Posted at January 21, 2018
As I've been working to improve Bluebird Pocket Planner, I've also been casually on the look out for news articles that echo the reason why I started this paper-based way of working: It's really hard to stay away from smartphones and all the social media signals they send us, and it can be even harder to get meaningful work done amid all that noise.
Below are just a few of those selected articles, as well as a few key excerpts. But do click through and give them all a read, as many communicate this idea far more eloquently than I ever could:
Alex Wood on realizing his smartphone addition, like so many of us:
After my shower, I checked Twitter. Do you realise how hard it is to dry yourself with one hand? Breakfast fought for my attention as I scrolled through my tweets. Twitter won. Breakfast went cold. Instagram was top of mind as I walked to the station. I was so absorbed I forgot to look ahead. Then I crashed into a commuter. She was taking a selfie. I’m a smartphone addict. And I'm not the only one.
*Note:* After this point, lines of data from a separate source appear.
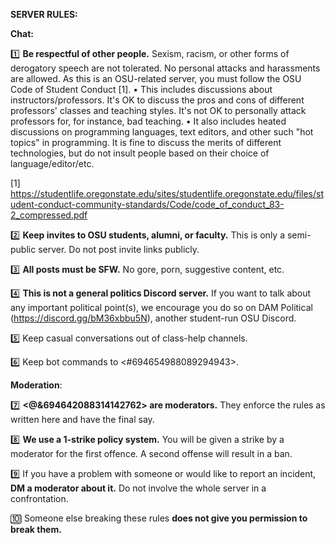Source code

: **SERVER RULES:**

**Chat:**

1️⃣  **Be respectful of other people.** Sexism, racism, or other forms of derogatory speech are not tolerated. No personal attacks and harassments are allowed. As this is an OSU-related server, you must follow the OSU Code of Student Conduct [1].
   • This includes discussions about instructors/professors. It's OK to discuss the pros and cons of different professors' classes and teaching styles. It's not OK to personally attack professors for, for instance, bad teaching.
   • It also includes heated discussions on programming languages, text editors, and other such "hot topics" in programming. It is fine to discuss the merits of different technologies, but do not insult people based on their choice of language/editor/etc.

   [1] <https://studentlife.oregonstate.edu/sites/studentlife.oregonstate.edu/files/student-conduct-community-standards/Code/code_of_conduct_83-2_compressed.pdf>

2️⃣  **Keep invites to OSU students, alumni, or faculty.** This is only a semi-public server. Do not post invite links publicly.

3️⃣  **All posts must be SFW.** No gore, porn, suggestive content, etc.

4️⃣  **This is not a general politics Discord server.** If you want to talk about any important political point(s), we encourage you do so on DAM Political (<https://discord.gg/bM36xbbu5N>), another student-run OSU Discord.

5️⃣  Keep casual conversations out of class-help channels.

6️⃣  Keep bot commands to <#694654988089294943>.

**Moderation**:

7️⃣  **<@&694642088314142762> are moderators.** They enforce the rules as written here and have the final say.

8️⃣  **We use a 1-strike policy system.** You will be given a strike by a moderator for the first offence. A second offense will result in a ban.

9️⃣  If you have a problem with someone or would like to report an incident, **DM a moderator about it.** Do not involve the whole server in a confrontation.

🔟  Someone else breaking these rules **does not give you permission to break them.**
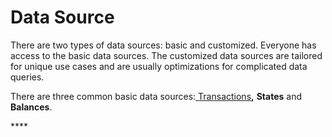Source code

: # Data Source

There are two types of data sources: basic and customized. Everyone has access to the basic data sources. The customized data sources are tailored for unique use cases and are usually optimizations for complicated data queries. 

There are three common basic data sources:[  ](transactions.md)[Transactions](transactions.md)**,** **States** and **Balances**.

\*\*\*\*





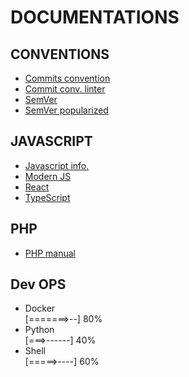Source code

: # DOCUMENTATIONS

## CONVENTIONS

- [Commits convention](https://www.conventionalcommits.org/fr/v1.0.0/)
- [Commit conv. linter](https://github.com/conventional-changelog/commitlint/tree/master/%40commitlint/config-conventional)
- [SemVer](https://semver.org/)
- [SemVer popularized](https://putaindecode.io/articles/semver-c-est-quoi/)


## JAVASCRIPT

- [Javascript info.](https://javascript.info/)
- [Modern JS](https://www.modernjs.com/)
- [React](https://fr.reactjs.org/docs/getting-started.html)
- [TypeScript](https://www.typescriptlang.org/docs/handbook/typescript-in-5-minutes.html)

## PHP

- [PHP manual](https://www.php.net/)

## Dev OPS

- Docker <br>
[=======>--] 80%
- Python <br>
[===>------] 40%
- Shell <br>
[=====>----] 60%
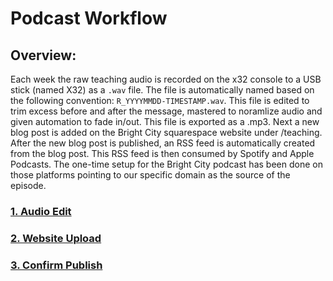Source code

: # Podcast Workflow

## Overview:

Each week the raw teaching audio is recorded on the x32 console to a USB stick (named X32) as a `.wav` file. The file is automatically named based on the following convention: `R_YYYYMMDD-TIMESTAMP.wav`. This file is edited to trim excess before and after the message, mastered to noramlize audio and given automation to fade in/out. This file is exported as a .mp3. Next a new blog post is added on the Bright City squarespace website under /teaching. After the new blog post is published, an RSS feed is automatically created from the blog post. This RSS feed is then consumed by Spotify and Apple Podcasts. The one-time setup for the Bright City podcast has been done on those platforms pointing to our specific domain as the source of the episode. 

### [1. Audio Edit](audio-edit.md)

### [2. Website Upload](squarespace-pod-upload.md)

### [3. Confirm Publish](publish-confirmation.md)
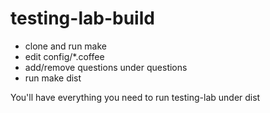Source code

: testing-lab-build
=================

 * clone and run make
 * edit config/*.coffee
 * add/remove questions under questions
 * run make dist

You'll have everything you need to run testing-lab under dist
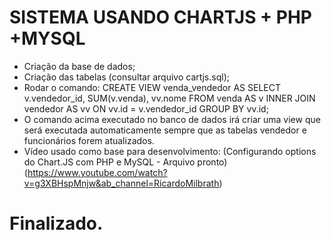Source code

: # SISTEMA USANDO CHARTJS + PHP +MYSQL

- Criação da base de dados;
- Criação das tabelas (consultar arquivo cartjs.sql);
- Rodar o comando:
CREATE VIEW venda_vendedor AS 
SELECT 
    v.vendedor_id, SUM(v.venda), vv.nome 
FROM 
    venda AS v INNER JOIN vendedor AS vv 
ON 
    vv.id = v.vendedor_id 
GROUP BY 
    vv.id;
- O comando acima executado no banco de dados irá criar uma view que será executada automaticamente sempre que as tabelas vendedor e funcionários forem atualizados. 
- Vídeo usado como base para desenvolvimento: (Configurando options do Chart.JS com PHP e MySQL - Arquivo pronto)(https://www.youtube.com/watch?v=g3XBHspMnjw&ab_channel=RicardoMilbrath)

# Finalizado.


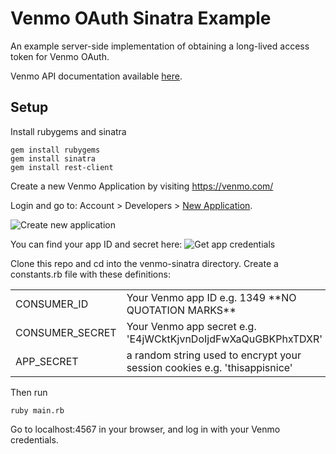Venmo OAuth Sinatra Example
=============

An example server-side implementation of obtaining a long-lived access token for Venmo OAuth. 

Venmo API documentation available [here](http://venmo.com/api).

Setup
-----------

Install rubygems and sinatra 

    gem install rubygems
    gem install sinatra 
    gem install rest-client

Create a new Venmo Application by visiting https://venmo.com/

Login and go to: Account > Developers > [New Application](https://venmo.com/account/app/new).

![Create new application](https://dl.dropbox.com/u/800/Captured/GbalC.png)

You can find your app ID and secret here:
![Get app credentials](https://dl.dropboxusercontent.com/s/9gysjwne1u321fa/ExampleOAuthFlaskAppCredentials.png)


Clone this repo and cd into the venmo-sinatra directory.
Create a constants.rb file with these definitions:

<table>
    <tr>
    <td> CONSUMER_ID </td>
    <td> Your Venmo app ID e.g. 1349 **NO QUOTATION MARKS** </td>
    </tr>
    <tr>
    <td> CONSUMER_SECRET </td>
    <td> Your Venmo app secret e.g. 'E4jWCktKjvnDoIjdFwXaQuGBKPhxTDXR' </td>
    </tr>
    <tr>
    <td> APP_SECRET </td>
    <td> a random string used to encrypt your session cookies e.g. 'thisappisnice' </td>
</table>

Then run 

    ruby main.rb
    
Go to localhost:4567 in your browser, and log in with your Venmo credentials.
Victoria Song describes the panic of losing her phone during a crisis situation:
[P]riority No. 1 was finding my phone. Not just so I could get home and find my friends, but because my entire life was on there. My bank information. My work and personal emails. The contact information of my friends and family. My horrible emo poetry. Anyone who had it could potentially access everything there is to know about me. I don't think I truly relaxed until I had it safe in my hands again. [. . .] I don't know what that says about me, or you, or about society as a whole. All I know is that I'm trapped on this exhausting roller coaster of needing—but hating—my smartphone, and I don't know how to get off.
Eric Andrew-Gee on how smartphones make us "stupid, antisocial, and unhealthy":
To ensure that our eyes remain firmly glued to our screens, our smartphones – and the digital worlds they connect us to – internet giants have become little virtuosos of persuasion, cajoling us into checking them again and again – and for longer than we intend.
10 years into this age of connectedness, we have learned something troubling: Being connected to everyone all the time makes us less attentive to the people we care about most.
Craig Mod on smartphones and social media encroaching on his focus:
The medium was no longer the message, it was just an asshole. [...] I want my attention back.
...and how he got back on track by disconnecting:
Disconnection helped me remember what the mind felt like before I had lost my attention. Reminded me how it felt to wash off that funereal glaze that seemed to coat us all, and to return to the world — however thick the gloom — with clarity and purpose, able to help out in far better ways than I could have had I stayed online.